▶ Activity
Scan each line of the records for the word "with" and extract the ones that have it.

--- Data provided ---

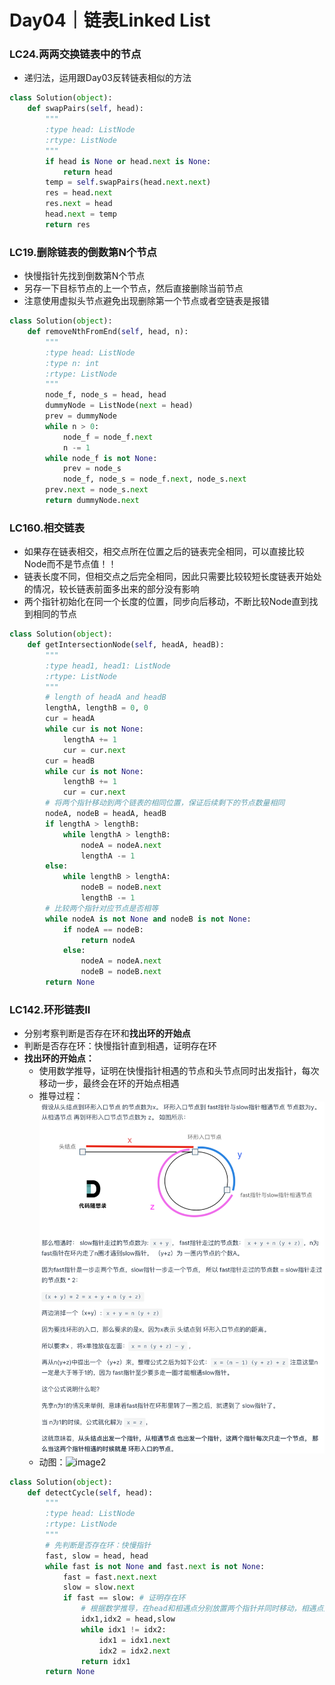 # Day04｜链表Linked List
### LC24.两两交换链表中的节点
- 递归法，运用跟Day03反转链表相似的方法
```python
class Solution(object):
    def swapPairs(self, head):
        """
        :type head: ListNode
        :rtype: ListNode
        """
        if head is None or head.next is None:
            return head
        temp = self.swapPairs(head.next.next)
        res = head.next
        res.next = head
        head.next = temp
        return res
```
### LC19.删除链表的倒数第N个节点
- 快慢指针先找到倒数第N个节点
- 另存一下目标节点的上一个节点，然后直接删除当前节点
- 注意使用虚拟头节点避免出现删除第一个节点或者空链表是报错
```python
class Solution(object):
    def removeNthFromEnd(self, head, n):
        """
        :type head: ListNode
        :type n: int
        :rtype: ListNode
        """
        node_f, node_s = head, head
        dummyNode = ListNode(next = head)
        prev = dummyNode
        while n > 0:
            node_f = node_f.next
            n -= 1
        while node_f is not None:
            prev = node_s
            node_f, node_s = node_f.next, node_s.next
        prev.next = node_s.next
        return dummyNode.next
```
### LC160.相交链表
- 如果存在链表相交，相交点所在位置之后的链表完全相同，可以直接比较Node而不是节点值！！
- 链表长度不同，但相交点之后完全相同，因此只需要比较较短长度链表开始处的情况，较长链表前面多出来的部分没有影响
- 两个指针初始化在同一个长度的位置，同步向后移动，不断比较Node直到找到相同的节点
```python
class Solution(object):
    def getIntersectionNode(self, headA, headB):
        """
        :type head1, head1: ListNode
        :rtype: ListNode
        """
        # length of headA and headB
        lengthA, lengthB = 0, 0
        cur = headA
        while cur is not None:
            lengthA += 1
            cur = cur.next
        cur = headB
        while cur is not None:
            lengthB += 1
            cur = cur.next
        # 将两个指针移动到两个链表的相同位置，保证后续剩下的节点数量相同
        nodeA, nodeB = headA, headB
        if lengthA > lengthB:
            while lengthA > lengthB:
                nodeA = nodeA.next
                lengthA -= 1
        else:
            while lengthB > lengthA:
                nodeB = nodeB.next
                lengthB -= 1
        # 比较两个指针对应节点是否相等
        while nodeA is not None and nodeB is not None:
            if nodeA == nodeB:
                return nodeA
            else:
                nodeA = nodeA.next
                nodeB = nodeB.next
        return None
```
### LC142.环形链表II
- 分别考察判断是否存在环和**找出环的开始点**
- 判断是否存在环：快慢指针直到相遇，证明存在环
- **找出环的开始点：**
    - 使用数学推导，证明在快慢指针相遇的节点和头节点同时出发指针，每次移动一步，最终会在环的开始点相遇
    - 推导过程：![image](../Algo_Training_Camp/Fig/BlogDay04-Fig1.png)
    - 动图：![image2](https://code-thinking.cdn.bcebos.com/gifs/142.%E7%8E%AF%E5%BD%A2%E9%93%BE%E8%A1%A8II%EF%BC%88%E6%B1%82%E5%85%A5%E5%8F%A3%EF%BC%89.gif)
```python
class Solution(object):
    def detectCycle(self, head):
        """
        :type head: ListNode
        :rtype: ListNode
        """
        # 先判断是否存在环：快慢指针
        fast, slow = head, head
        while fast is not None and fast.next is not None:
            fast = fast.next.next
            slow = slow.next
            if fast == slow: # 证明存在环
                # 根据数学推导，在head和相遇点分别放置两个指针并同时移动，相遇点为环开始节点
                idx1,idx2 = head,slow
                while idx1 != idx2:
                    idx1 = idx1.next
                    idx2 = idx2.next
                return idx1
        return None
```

---
--- Data provided ---

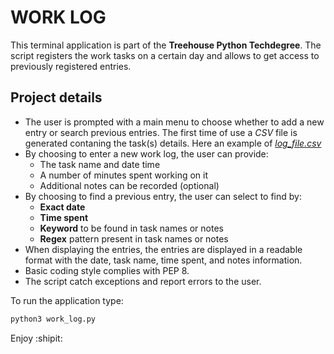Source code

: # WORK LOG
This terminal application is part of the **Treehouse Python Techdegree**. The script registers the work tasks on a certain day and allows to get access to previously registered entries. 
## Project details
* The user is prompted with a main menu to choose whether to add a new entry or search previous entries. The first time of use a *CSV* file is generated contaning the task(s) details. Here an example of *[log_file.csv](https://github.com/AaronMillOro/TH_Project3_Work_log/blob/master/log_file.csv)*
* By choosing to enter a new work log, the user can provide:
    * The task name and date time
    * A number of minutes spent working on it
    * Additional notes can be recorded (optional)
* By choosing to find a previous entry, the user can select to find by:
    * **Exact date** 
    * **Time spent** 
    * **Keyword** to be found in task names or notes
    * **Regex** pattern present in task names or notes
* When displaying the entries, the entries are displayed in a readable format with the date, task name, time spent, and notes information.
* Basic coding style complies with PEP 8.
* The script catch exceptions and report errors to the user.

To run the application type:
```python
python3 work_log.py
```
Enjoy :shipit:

---

▶ Response to the task
* The user is prompted with a main menu to choose whether to add a new entry or search previous entries. The first time of use a *CSV* file is generated contaning the task(s) details. Here an example of *[log_file.csv](https://github.com/AaronMillOro/TH_Project3_Work_log/blob/master/log_file.csv)*
* When displaying the entries, the entries are displayed in a readable format with the date, task name, time spent, and notes information.
* Basic coding style complies with PEP 8.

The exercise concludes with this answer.